Al centro delle conquiste della democrazia nei paesi occidentali va a situarsi un lungo lavoro fatto dalle donne, e poi offerto all’azione legislativa e al confronto culturale, per passare da una dimensione di disconoscimento e di subalternità a una condizione percepita e proattiva di sentimento di sé e individuazione dei contesti sociali in cui l’identità femminile viene riconosciuta libera e rispettata nel diritto. Dal diritto al voto, alla cancellazione del delitto d’onore, dal riconoscimento dello stupro come reato contro la persona, sino alle leggi sul divorzio e sull’interruzione di gravidanza, la legge 194, oggi, nei fatti, in troppi luoghi occidentali messa in discussione.
Entriamo dunque nelle ragioni della difesa della legge 194, e del suo essere collegata all’istituzione, in Italia, dei consultori, con una ampia missione di servizio sul versante della educazione alla sessualità, alla contraccezione, alla maternità biologica, alla maternità adottiva e alla maternità per altri. Una legge, in sintesi, la 194, che si collega a una visione che tutela la libertà e responsabilità sul proprio corpo, la responsabilità verso il corpo degli altri e delle altre, la consapevolezza nelle scelte di procreazione responsabile.
Il progressivo esaurirsi degli investimenti economici nelle strutture di consultorio, l’assenza di interventi per il potenziamento di spazi e figure professionali in esse attivi, insieme alle campagne di stampo conservatore di realtà sedicenti pro-vita, e alle recenti disposizioni di accesso alle strutture sanitarie di Associazioni, rendono oggi il panorama desolante.
L’educazione sentimentale al corpo, l’informazione e facilitazione delle pratiche contraccettive e di tutela della salute, il dialogo offerto ai minori che non abbiano in famiglia luoghi aperti al dialogo, l’informazione, l’accompagnamento alle scelte, vengono mutilate e riconsegnate a un nuovo medioevo.

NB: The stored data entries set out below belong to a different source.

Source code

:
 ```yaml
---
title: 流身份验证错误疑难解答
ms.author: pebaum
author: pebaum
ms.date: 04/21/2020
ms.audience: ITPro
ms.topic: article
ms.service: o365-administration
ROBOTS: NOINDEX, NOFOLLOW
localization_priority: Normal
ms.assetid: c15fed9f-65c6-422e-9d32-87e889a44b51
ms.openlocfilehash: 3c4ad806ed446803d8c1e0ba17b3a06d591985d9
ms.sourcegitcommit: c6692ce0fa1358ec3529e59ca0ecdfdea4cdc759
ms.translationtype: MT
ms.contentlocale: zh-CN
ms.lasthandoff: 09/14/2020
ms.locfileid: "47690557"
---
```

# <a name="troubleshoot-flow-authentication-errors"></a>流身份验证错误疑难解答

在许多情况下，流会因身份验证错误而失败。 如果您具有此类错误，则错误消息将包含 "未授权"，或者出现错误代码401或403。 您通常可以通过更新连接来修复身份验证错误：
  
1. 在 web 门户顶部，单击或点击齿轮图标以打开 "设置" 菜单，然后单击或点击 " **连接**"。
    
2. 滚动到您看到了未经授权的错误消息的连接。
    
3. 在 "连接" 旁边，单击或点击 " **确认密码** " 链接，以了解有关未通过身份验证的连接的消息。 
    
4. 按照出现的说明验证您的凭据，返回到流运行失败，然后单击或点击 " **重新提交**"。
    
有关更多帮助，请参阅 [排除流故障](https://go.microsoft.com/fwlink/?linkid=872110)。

Mentre i consultori sono “fatiscenti” e impossibilitati a compiere la loro missione, persino quella di accompagnamento alla gravidanza e alla prevenzione, la società investe in sistemi premianti per le donne che mettano al primo posto la priorità sociale di moltiplicarsi.
Invece di investire su strutture e luoghi che consentano alle donne in arrivo in Italia informazione e occasioni di confronto con i nostri valori del sé, e dei generi, queste vengono vissute come madri operose al servizio del sistema paese, e contemporaneamente le si conferma nel loro sistema valoriale così differente dal nostro, per il quale abbiamo così lungamente lottato e lavorato e lottato.
E per il quale ancor oggi lottiamo. Infine, accanto a tutto questo, la Legge 194, espressione più concreta di una cultura della proprietà sulle scelte relativamente al proprio corpo, diventa nei fatti un diritto Impraticabile, inesigibile e inadeguato ai bisogni, attraverso il nodo mai sciolto del diritto all’obiezione di coscienza dei medici nei reparti di ginecologia, ostetricia e maternità.
Nel rispetto del diritto all’obiezione di coscienza, le ASL dovrebbero risolvere in modo operativo il nodo non sciolto, indirizzando altrove i sanitari che non possano garantire i servizi sanitari previsti per legge, e dotare le struttura di personale medico infermieristico che si impegni al meglio nel garantire diritto alla privatezza, alla informazione e alla scelta, e che non esprima in alcun modo convinzioni morali o culturali che possano arrecare danno alla donna che decida di interrompere la gravidanza. Immaginate se mettessimo a sovrintendere i servizi trasfusionali persone convinte dell’obbligo alla integrità del sangue nella persona. Non sarebbe un disastro?
Il compito delle forze politiche democratiche non può che essere orientato a ottenere i dati sul servizio e sulle coperture economiche e di competenze ad esso destinate, nelle diverse strutture. E le azioni derivate dall’Amministrazione Regionale. Uscendo dalla logica del generale.